Sample code, run on SQL Server 2019, collation is SQL_Latin1_General_CP1_CI_AS:
-- Using patindex to match carets and non-carets confuses me.
-- I expect no matches, all results should be zero,
-- but only the first field returns a zero, the others get ones/find matches.
SELECT
'match_^__v_v' = PATINDEX( '^[^^]%', '^^Z' COLLATE Latin1_GENERAL_CI_AS)
,'match_^__v_nv' = PATINDEX( '^[^^]%', N'^^Z' COLLATE Latin1_GENERAL_CI_AS)
,'match_^__nv_nv' = PATINDEX( N'^[^^]%', N'^^Z' COLLATE Latin1_GENERAL_CI_AS)
,'match_^__nv_v' = PATINDEX( N'^[^^]%', '^^Z' COLLATE Latin1_GENERAL_CI_AS)
-- Same issues for this attempt with additional square brackets,
-- with the same unexpected results as above:
SELECT
'match_[^]__v_v' = PATINDEX( '[^][^^]%', '^^Z' COLLATE Latin1_GENERAL_CI_AS)
,'match_[^]__v_nv' = PATINDEX( '[^][^^]%', N'^^Z' COLLATE Latin1_GENERAL_CI_AS)
,'match_[^]__nv_nv' = PATINDEX( N'[^][^^]%', N'^^Z' COLLATE Latin1_GENERAL_CI_AS)
,'match_[^]__nv_v' = PATINDEX( N'[^][^^]%', '^^Z' COLLATE Latin1_GENERAL_CI_AS)
-- Similar operation for "normal" letter shows none of the issues.
-- All fields return zero, as expected.
SELECT
'match_a__v_v' = PATINDEX( 'a[^a]%', 'aaZ' COLLATE Latin1_GENERAL_CI_AS)

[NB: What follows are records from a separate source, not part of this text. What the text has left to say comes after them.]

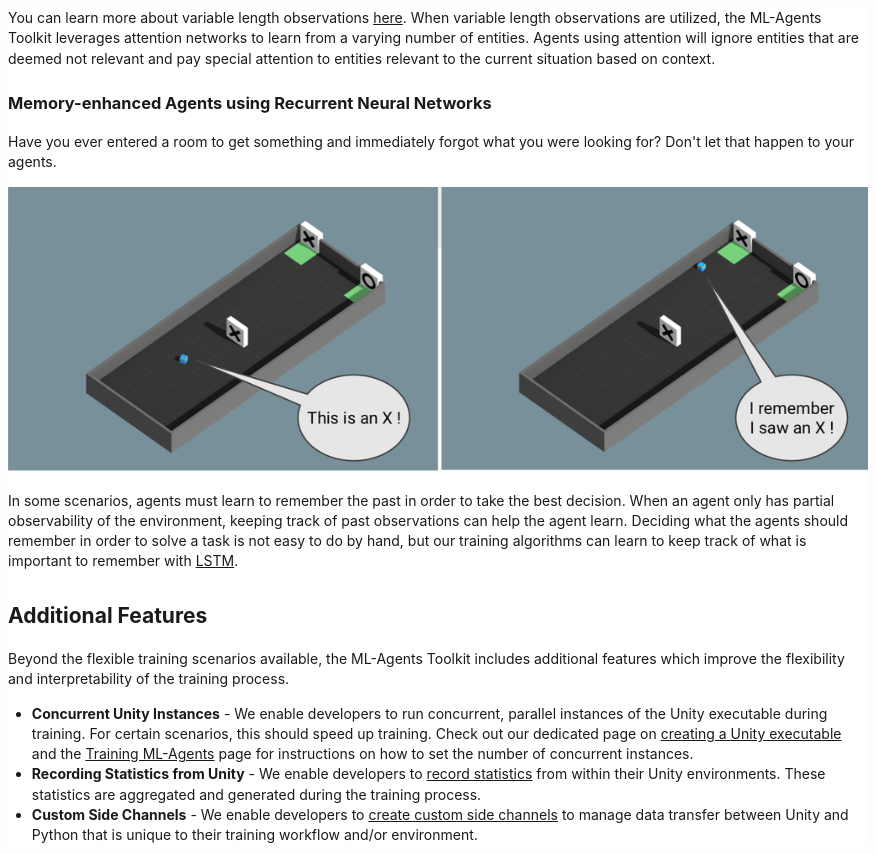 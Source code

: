 You can learn more about variable length observations [here](Learning-Environment-Design-Agents.md#variable-length-observations). When variable length observations are utilized, the ML-Agents Toolkit leverages attention networks to learn from a varying number of entities. Agents using attention will ignore entities that are deemed not relevant and pay special attention to entities relevant to the current situation based on context.

### Memory-enhanced Agents using Recurrent Neural Networks

Have you ever entered a room to get something and immediately forgot what you were looking for? Don't let that happen to your agents.

![Inspector](images/ml-agents-LSTM.png)

In some scenarios, agents must learn to remember the past in order to take the best decision. When an agent only has partial observability of the environment, keeping track of past observations can help the agent learn. Deciding what the agents should remember in order to solve a task is not easy to do by hand, but our training algorithms can learn to keep track of what is important to remember with [LSTM](https://en.wikipedia.org/wiki/Long_short-term_memory).

## Additional Features

Beyond the flexible training scenarios available, the ML-Agents Toolkit includes additional features which improve the flexibility and interpretability of the training process.

- **Concurrent Unity Instances** - We enable developers to run concurrent, parallel instances of the Unity executable during training. For certain scenarios, this should speed up training. Check out our dedicated page on [creating a Unity executable](Learning-Environment-Executable.md) and the [Training ML-Agents](Training-ML-Agents.md#training-using-concurrent-unity-instances) page for instructions on how to set the number of concurrent instances.
- **Recording Statistics from Unity** - We enable developers to [record statistics](Learning-Environment-Design.md#recording-statistics) from within their Unity environments. These statistics are aggregated and generated during the training process.
- **Custom Side Channels** - We enable developers to [create custom side channels](Custom-SideChannels.md) to manage data transfer between Unity and Python that is unique to their training workflow and/or environment.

,'match_a__v_nv' = PATINDEX( 'a[^a]%', N'aaZ' COLLATE Latin1_GENERAL_CI_AS)
,'match_a__nv_nv' = PATINDEX( N'a[^a]%', N'aaZ' COLLATE Latin1_GENERAL_CI_AS)
,'match_a__nv_v' = PATINDEX( N'a[^a]%', 'aaZ' COLLATE Latin1_GENERAL_CI_AS)
Questions:
- There should be no match, all fields should get zero. Why are the results not as expected?
- Why is PATINDEX's behavior different for varchar and nvarchar?
- Where exactly should I use varchar and/or nvarchar? Should I simply make match pattern and input the same type?
Clearly this has to do with the special function of the caret symbol. What am I missing?
I added COLLATE Latin1_GENERAL_CI_AS, after learning about the significance of the relationship of collation and data type, and after the provided sql fiddle in the comments. Thanks @Martin-Smith and @Thom-A! This makes all formulas with carets fail the same way.
I found pointers to a workaround here. This gets a zero, as expected. It uses a binary collation for exact matches by ASCII code and a range within the square brackets. The range can be defined with the same character as first and last. The meaning of the square brackets is [not the characters between ^ and ^].
SELECT "match_nv_nv" = PATINDEX( N'^[^^-^]%', N'^^Z' COLLATE Latin1_General_BIN2)